These agents can be used alone to supplement postconditioning, or in any combination with postconditioning. For example, cariporide (sodium-hydrogen exchange inhibitor) can be used with adenosine in addition to postconditioning. The drugs can be given before, during or after postconditioning sequences. The drugs can also be supplemented as needed in the post-ischemic period so that either continuous infusions can be given, or multiple separate infusions can be administered at prescribed times for a prescribed duration. For example, 130 μg/kg/min adenosine can be administered systemically after postconditioning for the first hour of reperfusion and then given as boluses or slow infusions at 130 μg/kg at 6, 12, 24 hours post onset of reperfusion.

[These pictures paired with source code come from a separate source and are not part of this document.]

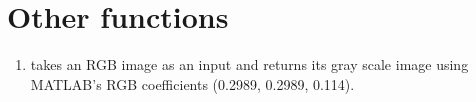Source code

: 


\pagebreak
\section{Other functions}
\begin{enumerate}

\item {} takes an RGB image as an input and returns its gray scale image using MATLAB's RGB coefficients (0.2989, 0.2989, 0.114).


\end{enumerate}



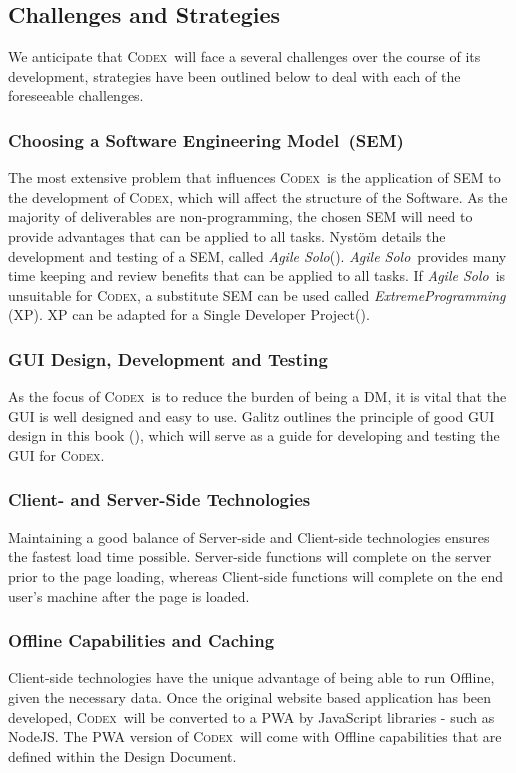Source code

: \documentclass[review]{cmpreport}
\newcommand{\sem}{Software Engineering Model}
\newcommand{\Codex}{\textsc{Codex}}
\newcommand{\AgileSolo}{\emph{Agile Solo}}
\begin{document}
	\subsection{Challenges and Strategies}
	We anticipate that \Codex \ will face a several challenges over the course of its development, strategies have been outlined below to deal with each of the foreseeable challenges.	

	\subsubsection{Choosing a \sem \ (SEM)} 
	The most extensive problem that influences \Codex \ is the application of SEM to the development of \Codex, which will affect the structure of the Software. As the majority of deliverables are non-programming, the chosen SEM will need to provide advantages that can be applied to all tasks. Nyst{\"o}m details the development and testing of a SEM, called \AgileSolo (\cite{AgileSolo}). \AgileSolo \ provides many time keeping and review benefits that can be applied to all tasks. If \AgileSolo \ is unsuitable for \Codex, a substitute SEM can be used called \emph{ExtremeProgramming} (XP). XP can be adapted for a Single Developer Project(\cite{SoloXP}).
	
	\subsubsection{GUI Design, Development and Testing}
	As the focus of \Codex \ is to reduce the burden of being a DM, it is vital that the GUI is well designed and easy to use. Galitz outlines the principle of good GUI design in this book (\cite{GUIDesign}), which will serve as a guide for developing and testing the GUI for \Codex.
	
	\subsubsection{Client- and Server-Side Technologies}
	Maintaining a good balance of Server-side and Client-side technologies ensures the fastest load time possible. Server-side functions will complete on the server prior to the page loading, whereas Client-side functions will complete on the end user's machine after the page is loaded.
	
	\subsubsection{Offline Capabilities and Caching}
	Client-side technologies have the unique advantage of being able to run Offline, given the necessary data. Once the original website based application has been developed, \Codex \ will be converted to a PWA by JavaScript libraries - such as NodeJS. The PWA version of \Codex \ will come with Offline capabilities that are defined within the Design Document.
	
\end{document}
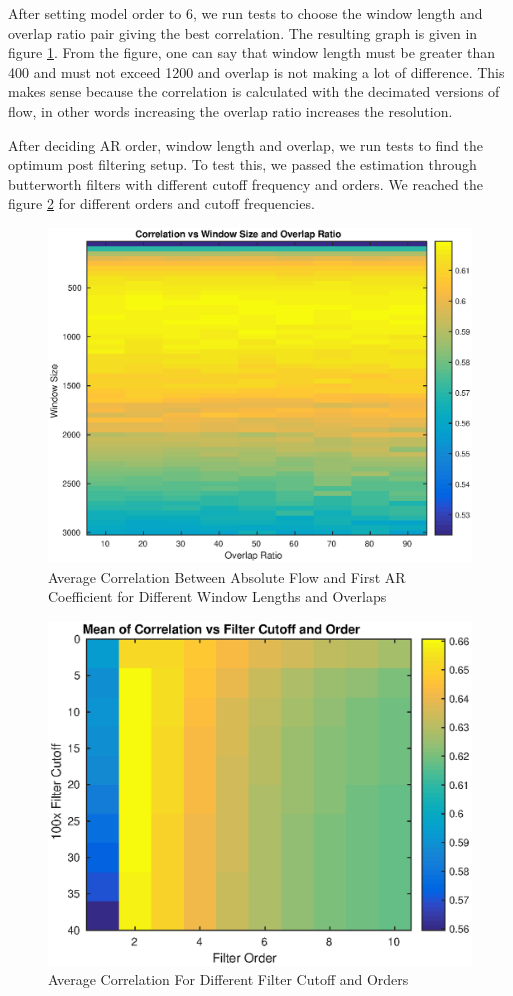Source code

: \documentclass[a4paper,onesided,12pt]{report}
\begin{document}
After setting model order to 6, we run tests to choose the window length and overlap ratio pair giving the best correlation. The resulting graph is given in figure \ref{winArWinLenOverlap}. From the figure, one can say that window length must be greater than 400 and must not exceed 1200 and overlap is not making a lot of difference. This makes sense because the correlation is calculated with the decimated versions of flow, in other words increasing the overlap ratio increases the resolution.  

After deciding AR order, window length and overlap, we run tests to find the optimum post filtering setup. To test this, we passed the estimation through butterworth filters with different cutoff frequency and orders. We reached the figure \ref{winArCutoffOrder} for different orders and cutoff frequencies.
\begin{figure}[H]
	\centering
	\includegraphics[width=0.8\linewidth]{windowAr_WinLenOverlap.eps}
	\caption{Average Correlation Between Absolute Flow and First AR Coefficient for Different Window Lengths and Overlaps}
	\label{winArWinLenOverlap}
\end{figure}

 

\begin{figure}[H]
	\centering
	\includegraphics[width=0.8\linewidth]{windowedArCutoffOrder.eps}
	\caption{Average Correlation For Different Filter Cutoff and Orders}
	\label{winArCutoffOrder}
\end{figure}
\end{document}

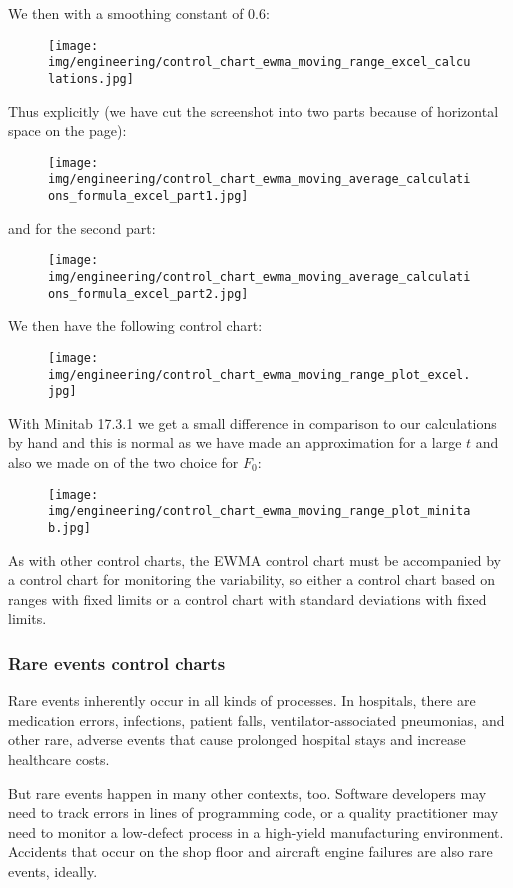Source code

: 	We then with a smoothing constant of $0.6$:
	\begin{figure}[H]
		\centering
		\texttt{[image: img/engineering/control\_chart\_ewma\_moving\_range\_excel\_calculations.jpg]}
	\end{figure}
	Thus explicitly (we have cut the screenshot into two parts because of horizontal space on the page):
	\begin{figure}[H]
		\centering
		\texttt{[image: img/engineering/control\_chart\_ewma\_moving\_average\_calculations\_formula\_excel\_part1.jpg]}
	\end{figure}
	and for the second part:
	\begin{figure}[H]
		\centering
		\texttt{[image: img/engineering/control\_chart\_ewma\_moving\_average\_calculations\_formula\_excel\_part2.jpg]}
	\end{figure}
	We then have the following control chart:
	\begin{figure}[H]
		\centering
		\texttt{[image: img/engineering/control\_chart\_ewma\_moving\_range\_plot\_excel.jpg]}
	\end{figure}
	With Minitab 17.3.1 we get a small difference in comparison to our calculations by hand and this is normal as we have made an approximation for a large $t$ and also we made on of the two choice for $F_0$:
	\begin{figure}[H]
		\centering
		\texttt{[image: img/engineering/control\_chart\_ewma\_moving\_range\_plot\_minitab.jpg]}
	\end{figure}
	As with other control charts, the EWMA control chart must be accompanied by a control chart for monitoring the variability, so either a control chart based on ranges with fixed limits or a control chart with standard deviations with fixed limits.
	
	\subsubsection{Rare events control charts}
	Rare events inherently occur in all kinds of processes. In hospitals, there are medication errors, infections, patient falls, ventilator-associated pneumonias, and other rare, adverse events that cause prolonged hospital stays and increase healthcare costs. 

	But rare events happen in many other contexts, too. Software developers may need to track errors in lines of programming code, or a quality practitioner may need to monitor a low-defect process in a high-yield manufacturing environment. Accidents that occur on the shop floor and aircraft engine failures are also rare events, ideally.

It will be apparent to those skilled in the art that various modifications and variations can be made in the present invention without departing from the scope or spirit of the invention. Other embodiments of the invention will be apparent to those skilled in the art from consideration of the specification and practice of the invention disclosed herein. It is intended that the specification and examples be considered as exemplary only, with a true scope and spirit of the invention being indicated by the following claims.

Claims

1. A method of preventing injury to an organ or tissue in a subject before, during or after reperfusion following an ischemic event to the organ or tissue, comprising:

a) stopping perfusion of the organ for from about 5 seconds to about 5 minutes;
b) resuming perfusion of the organ for from about 5 seconds to about 5 minutes;
c) repeating steps a) and b) sequentially for from about 2 to about 50 times;
d) allowing uninterrupted perfusion of the organ or tissue; and
e) administering to the subject an effective amount of one or more tissue protective agents in a pharmaceutically acceptable carrier, thereby preventing injury to the organ or tissue in the subject.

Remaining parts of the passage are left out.